La petite de Michèle Halberstadt
28 Août 2015 , Rédigé par Nicole Faucon-Pellet Publié dans #j'ai lu
La mort du papy
Son grand-père adoré est mort. Père, mère et grande sœur œuvrent à la même cause : épargner à la petite les épreuves des grandes personnes. Cela part d’un bon sentiment, comme on le dit chaque fois qu’une bonne intention se concrétise en bévue.
Il reste Émile, le frangin du grand-père, le seul dans cette famille de juifs qui a eu le temps d’émigrer loin des croix gammées et qui a réussi comme diamantaire. Et deux anges gardiens aux présences imposantes, à l’humour ravageur, au charme incontestable, au cœur sur la main ; des exilés inclassables, ne cherchant ni l’assimilation ni la reconnaissance, des êtres sans illusions sur la nature humaine. L’autrichien M. Reuter et l’oncle Dee.
L’image de soi
La petite se voit comme une naine, tandis qu’elle voit sa grande sœur comme une reine. Son père, le chef de famille, scrupuleusement honnête, rigoureusement droit, part travailler dès sept heures, rentre vers dix-neuf heures, gris de fatigue. La petite ne songe même pas à l’entretenir de ses états d’âme.
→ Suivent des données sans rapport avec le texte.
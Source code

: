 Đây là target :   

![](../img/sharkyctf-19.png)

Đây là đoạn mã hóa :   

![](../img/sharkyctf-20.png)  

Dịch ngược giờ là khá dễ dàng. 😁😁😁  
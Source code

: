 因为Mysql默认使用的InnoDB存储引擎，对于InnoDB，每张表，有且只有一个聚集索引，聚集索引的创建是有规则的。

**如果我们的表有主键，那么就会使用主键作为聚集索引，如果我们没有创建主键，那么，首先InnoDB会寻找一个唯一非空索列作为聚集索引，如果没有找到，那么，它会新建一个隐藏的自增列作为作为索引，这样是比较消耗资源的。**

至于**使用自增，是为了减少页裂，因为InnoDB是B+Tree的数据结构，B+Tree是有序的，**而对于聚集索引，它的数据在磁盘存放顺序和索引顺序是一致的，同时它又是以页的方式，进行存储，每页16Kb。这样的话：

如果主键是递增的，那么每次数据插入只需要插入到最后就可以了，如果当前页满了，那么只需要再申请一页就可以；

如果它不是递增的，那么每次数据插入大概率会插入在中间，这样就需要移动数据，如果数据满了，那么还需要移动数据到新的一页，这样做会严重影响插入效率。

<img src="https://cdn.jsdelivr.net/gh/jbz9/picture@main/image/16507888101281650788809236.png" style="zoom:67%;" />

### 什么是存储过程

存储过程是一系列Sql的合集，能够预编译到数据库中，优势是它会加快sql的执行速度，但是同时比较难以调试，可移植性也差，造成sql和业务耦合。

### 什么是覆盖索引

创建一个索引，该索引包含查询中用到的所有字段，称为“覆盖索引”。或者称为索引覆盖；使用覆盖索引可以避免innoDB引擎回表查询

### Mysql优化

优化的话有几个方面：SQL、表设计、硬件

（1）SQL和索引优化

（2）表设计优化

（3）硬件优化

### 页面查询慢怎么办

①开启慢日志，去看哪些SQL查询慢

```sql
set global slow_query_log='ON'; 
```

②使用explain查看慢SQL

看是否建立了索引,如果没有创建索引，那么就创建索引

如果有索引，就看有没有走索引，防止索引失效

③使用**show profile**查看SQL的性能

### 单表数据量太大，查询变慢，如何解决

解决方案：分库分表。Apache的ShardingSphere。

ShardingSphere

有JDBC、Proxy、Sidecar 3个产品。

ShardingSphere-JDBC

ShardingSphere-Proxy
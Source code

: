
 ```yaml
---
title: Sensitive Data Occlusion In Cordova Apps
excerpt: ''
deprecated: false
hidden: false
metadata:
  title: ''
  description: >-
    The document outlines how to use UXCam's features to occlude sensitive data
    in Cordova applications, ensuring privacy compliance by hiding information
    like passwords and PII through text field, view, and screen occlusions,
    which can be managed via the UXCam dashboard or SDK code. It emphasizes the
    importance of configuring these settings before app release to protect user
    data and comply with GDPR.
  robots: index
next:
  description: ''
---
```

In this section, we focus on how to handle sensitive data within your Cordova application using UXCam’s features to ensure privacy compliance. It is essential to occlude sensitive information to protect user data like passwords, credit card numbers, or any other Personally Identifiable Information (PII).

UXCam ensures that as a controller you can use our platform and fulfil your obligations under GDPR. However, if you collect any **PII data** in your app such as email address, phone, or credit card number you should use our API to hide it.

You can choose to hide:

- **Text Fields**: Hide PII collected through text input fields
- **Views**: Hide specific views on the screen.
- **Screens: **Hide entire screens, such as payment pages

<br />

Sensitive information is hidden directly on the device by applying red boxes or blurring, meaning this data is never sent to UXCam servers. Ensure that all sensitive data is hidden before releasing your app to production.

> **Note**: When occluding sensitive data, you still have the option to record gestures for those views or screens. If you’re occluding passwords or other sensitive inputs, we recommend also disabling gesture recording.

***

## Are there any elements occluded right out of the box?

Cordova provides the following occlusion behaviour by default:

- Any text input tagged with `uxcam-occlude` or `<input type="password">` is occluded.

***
La terrible fragilité de l’enfance
Au cours de ce petit roman, Michèle Halberstadt explore le thème de la souffrance non dite, la trahison, le désespoir, la solitude qui mène au suicide des enfants de 12 ans. Et comme dans Un Écart de Conduite, toujours la mort du grand-père, un thème récurrent, sans doute : rempart contre le désespoir.